What to work on: Among the records below, find each line bearing the word "when" and copy it.

----- Given records

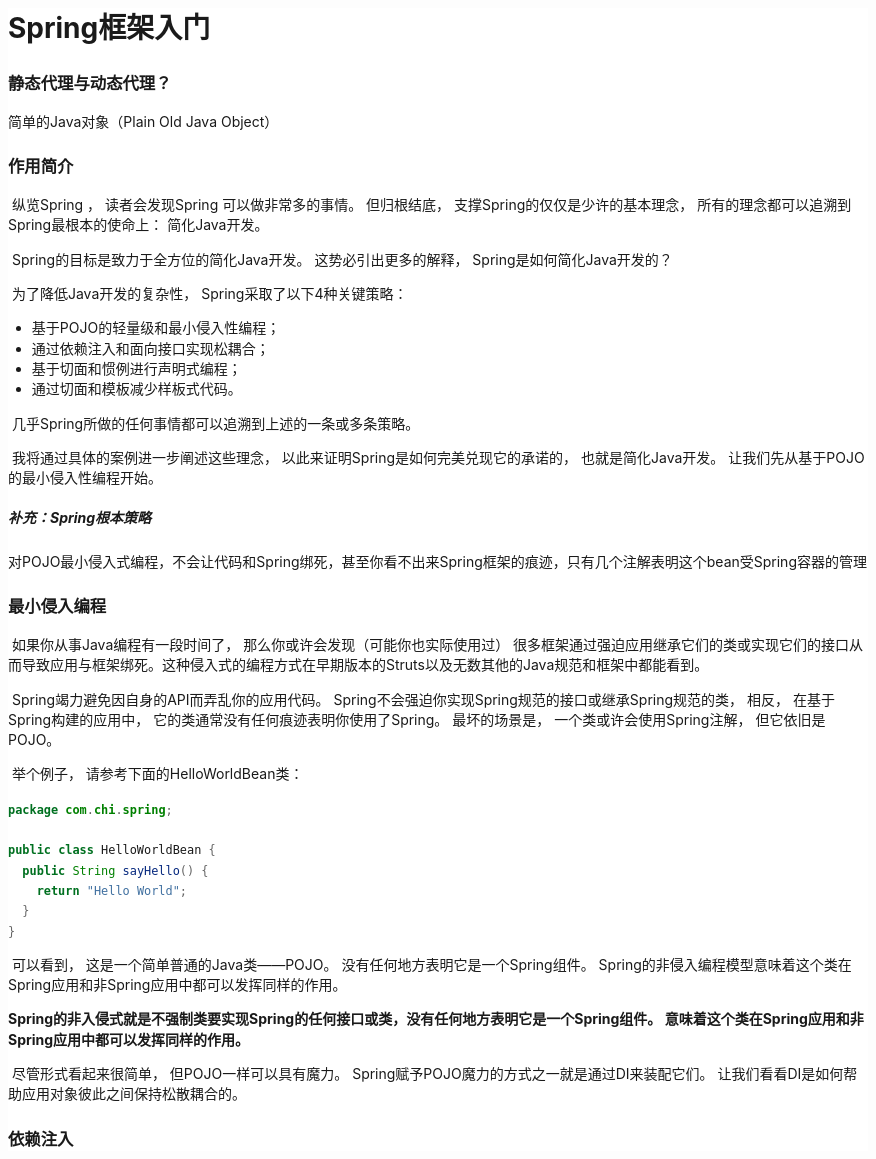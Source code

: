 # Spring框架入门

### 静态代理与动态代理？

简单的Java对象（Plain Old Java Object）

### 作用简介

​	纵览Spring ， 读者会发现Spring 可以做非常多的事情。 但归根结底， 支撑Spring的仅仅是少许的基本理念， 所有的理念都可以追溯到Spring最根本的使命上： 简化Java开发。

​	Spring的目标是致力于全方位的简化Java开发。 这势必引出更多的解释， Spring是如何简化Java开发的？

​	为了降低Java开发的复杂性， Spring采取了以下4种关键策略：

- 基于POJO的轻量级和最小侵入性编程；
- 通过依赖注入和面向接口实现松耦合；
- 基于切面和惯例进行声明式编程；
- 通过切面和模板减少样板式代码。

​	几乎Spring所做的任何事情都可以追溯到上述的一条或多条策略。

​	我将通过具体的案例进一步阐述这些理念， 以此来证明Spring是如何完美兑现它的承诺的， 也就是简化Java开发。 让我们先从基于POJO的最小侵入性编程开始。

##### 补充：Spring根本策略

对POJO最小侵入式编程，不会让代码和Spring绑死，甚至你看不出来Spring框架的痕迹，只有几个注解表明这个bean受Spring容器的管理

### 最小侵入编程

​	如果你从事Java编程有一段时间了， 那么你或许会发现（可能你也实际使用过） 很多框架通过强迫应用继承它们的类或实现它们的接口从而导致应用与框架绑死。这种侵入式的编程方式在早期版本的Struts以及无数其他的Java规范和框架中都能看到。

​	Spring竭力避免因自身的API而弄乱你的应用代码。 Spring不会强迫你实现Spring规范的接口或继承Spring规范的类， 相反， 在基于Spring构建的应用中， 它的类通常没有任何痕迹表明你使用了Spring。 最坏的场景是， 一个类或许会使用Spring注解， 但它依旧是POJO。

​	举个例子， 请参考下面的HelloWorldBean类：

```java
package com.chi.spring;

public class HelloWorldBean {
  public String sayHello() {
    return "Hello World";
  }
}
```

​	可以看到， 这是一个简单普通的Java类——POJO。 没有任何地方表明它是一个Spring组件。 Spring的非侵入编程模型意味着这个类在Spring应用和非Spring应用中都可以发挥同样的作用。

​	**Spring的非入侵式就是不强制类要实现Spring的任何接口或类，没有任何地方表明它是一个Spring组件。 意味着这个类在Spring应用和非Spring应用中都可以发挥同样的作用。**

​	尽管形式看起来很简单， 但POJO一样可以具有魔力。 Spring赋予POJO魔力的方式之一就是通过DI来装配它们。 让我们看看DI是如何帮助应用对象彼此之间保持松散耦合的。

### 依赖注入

----------
----- Given records

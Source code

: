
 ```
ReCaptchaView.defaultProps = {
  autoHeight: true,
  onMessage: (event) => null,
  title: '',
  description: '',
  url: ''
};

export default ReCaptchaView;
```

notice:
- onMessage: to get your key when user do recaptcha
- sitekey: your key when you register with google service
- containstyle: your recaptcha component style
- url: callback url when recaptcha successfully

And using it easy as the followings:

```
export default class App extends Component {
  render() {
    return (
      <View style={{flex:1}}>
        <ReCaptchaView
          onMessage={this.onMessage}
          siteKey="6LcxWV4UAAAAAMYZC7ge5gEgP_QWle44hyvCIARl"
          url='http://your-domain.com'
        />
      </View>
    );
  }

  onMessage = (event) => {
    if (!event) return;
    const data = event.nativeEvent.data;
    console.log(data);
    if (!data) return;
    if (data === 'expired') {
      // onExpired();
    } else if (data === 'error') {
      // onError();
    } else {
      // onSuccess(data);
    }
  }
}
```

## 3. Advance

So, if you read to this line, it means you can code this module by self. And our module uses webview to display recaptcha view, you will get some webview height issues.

----------
----- Given records

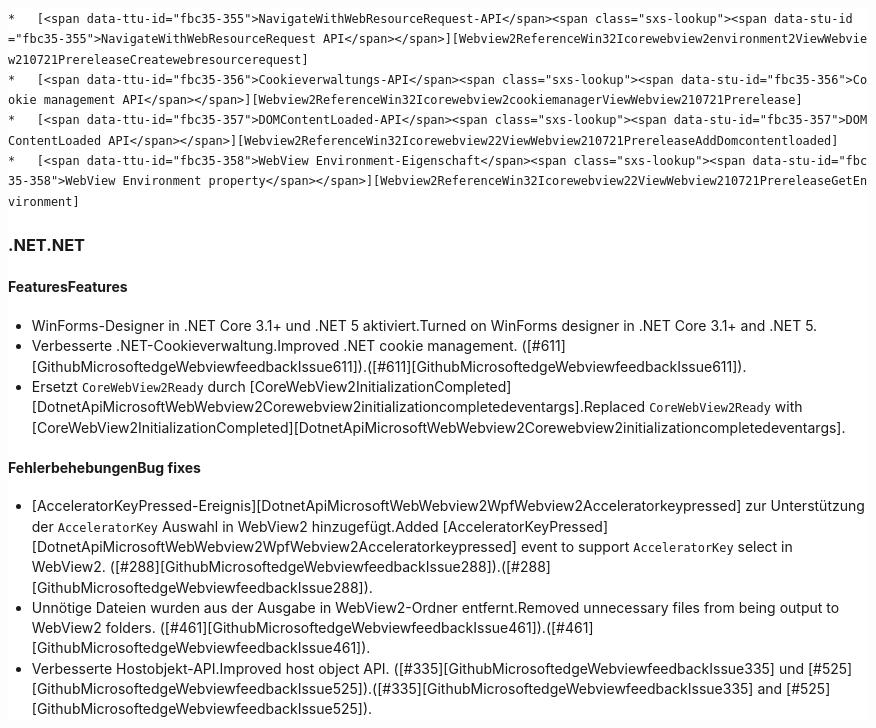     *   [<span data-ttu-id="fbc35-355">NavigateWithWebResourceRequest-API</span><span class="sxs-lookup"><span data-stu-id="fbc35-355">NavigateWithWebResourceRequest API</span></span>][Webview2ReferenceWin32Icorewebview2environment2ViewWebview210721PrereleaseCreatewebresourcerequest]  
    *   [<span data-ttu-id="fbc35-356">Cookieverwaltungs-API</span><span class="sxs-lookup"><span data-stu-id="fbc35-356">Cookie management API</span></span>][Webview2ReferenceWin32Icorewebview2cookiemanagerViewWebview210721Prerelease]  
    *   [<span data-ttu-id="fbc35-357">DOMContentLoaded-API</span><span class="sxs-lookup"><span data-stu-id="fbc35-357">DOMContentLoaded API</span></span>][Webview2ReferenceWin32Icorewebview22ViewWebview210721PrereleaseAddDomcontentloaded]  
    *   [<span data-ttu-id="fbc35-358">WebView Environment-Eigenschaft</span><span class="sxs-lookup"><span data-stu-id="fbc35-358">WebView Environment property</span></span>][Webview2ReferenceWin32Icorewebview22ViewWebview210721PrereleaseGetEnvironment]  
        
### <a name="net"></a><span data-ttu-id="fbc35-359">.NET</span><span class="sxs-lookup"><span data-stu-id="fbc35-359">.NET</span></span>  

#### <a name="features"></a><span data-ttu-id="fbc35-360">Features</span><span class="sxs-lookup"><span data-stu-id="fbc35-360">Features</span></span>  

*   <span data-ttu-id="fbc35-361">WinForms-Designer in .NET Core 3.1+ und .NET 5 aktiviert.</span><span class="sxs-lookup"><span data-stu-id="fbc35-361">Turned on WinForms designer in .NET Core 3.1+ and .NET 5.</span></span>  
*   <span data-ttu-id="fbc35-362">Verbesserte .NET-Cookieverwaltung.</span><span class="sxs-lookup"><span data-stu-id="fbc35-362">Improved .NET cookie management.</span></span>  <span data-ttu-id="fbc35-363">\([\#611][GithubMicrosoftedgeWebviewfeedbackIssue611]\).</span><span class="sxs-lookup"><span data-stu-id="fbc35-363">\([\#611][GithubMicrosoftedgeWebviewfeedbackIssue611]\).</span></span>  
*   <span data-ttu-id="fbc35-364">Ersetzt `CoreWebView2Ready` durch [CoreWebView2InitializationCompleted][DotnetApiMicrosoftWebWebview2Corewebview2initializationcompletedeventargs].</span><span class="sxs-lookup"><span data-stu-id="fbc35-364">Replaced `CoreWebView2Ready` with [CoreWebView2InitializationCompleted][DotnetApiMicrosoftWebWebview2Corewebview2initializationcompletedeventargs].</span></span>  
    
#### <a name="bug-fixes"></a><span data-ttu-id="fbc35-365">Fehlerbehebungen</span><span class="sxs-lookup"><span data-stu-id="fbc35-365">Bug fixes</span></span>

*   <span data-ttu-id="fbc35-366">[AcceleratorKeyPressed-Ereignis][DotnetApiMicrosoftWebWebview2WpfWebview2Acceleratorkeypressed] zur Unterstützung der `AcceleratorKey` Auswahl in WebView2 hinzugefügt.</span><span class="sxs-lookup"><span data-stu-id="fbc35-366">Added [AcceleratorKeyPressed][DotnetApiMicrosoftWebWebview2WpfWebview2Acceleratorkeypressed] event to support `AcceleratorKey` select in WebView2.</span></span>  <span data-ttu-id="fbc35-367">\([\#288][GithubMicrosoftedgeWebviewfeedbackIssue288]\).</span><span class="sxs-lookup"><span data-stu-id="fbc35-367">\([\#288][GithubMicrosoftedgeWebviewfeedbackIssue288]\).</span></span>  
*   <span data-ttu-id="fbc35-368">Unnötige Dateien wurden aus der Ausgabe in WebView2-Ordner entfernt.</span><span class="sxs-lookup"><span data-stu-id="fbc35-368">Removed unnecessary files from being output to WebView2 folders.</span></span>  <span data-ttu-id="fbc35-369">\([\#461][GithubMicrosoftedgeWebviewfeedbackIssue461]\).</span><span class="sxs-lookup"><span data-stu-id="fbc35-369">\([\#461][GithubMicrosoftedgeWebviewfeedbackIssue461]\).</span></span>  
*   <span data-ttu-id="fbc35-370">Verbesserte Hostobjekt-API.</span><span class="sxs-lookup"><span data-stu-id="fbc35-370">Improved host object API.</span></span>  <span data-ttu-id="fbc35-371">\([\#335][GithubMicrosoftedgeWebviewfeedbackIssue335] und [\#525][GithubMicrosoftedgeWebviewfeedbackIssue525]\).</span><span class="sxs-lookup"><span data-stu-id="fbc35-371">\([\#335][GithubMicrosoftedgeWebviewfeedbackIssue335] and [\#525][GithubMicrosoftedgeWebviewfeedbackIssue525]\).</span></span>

----------

Exercise solution:
- onMessage: to get your key when user do recaptcha
- sitekey: your key when you register with google service
- url: callback url when recaptcha successfully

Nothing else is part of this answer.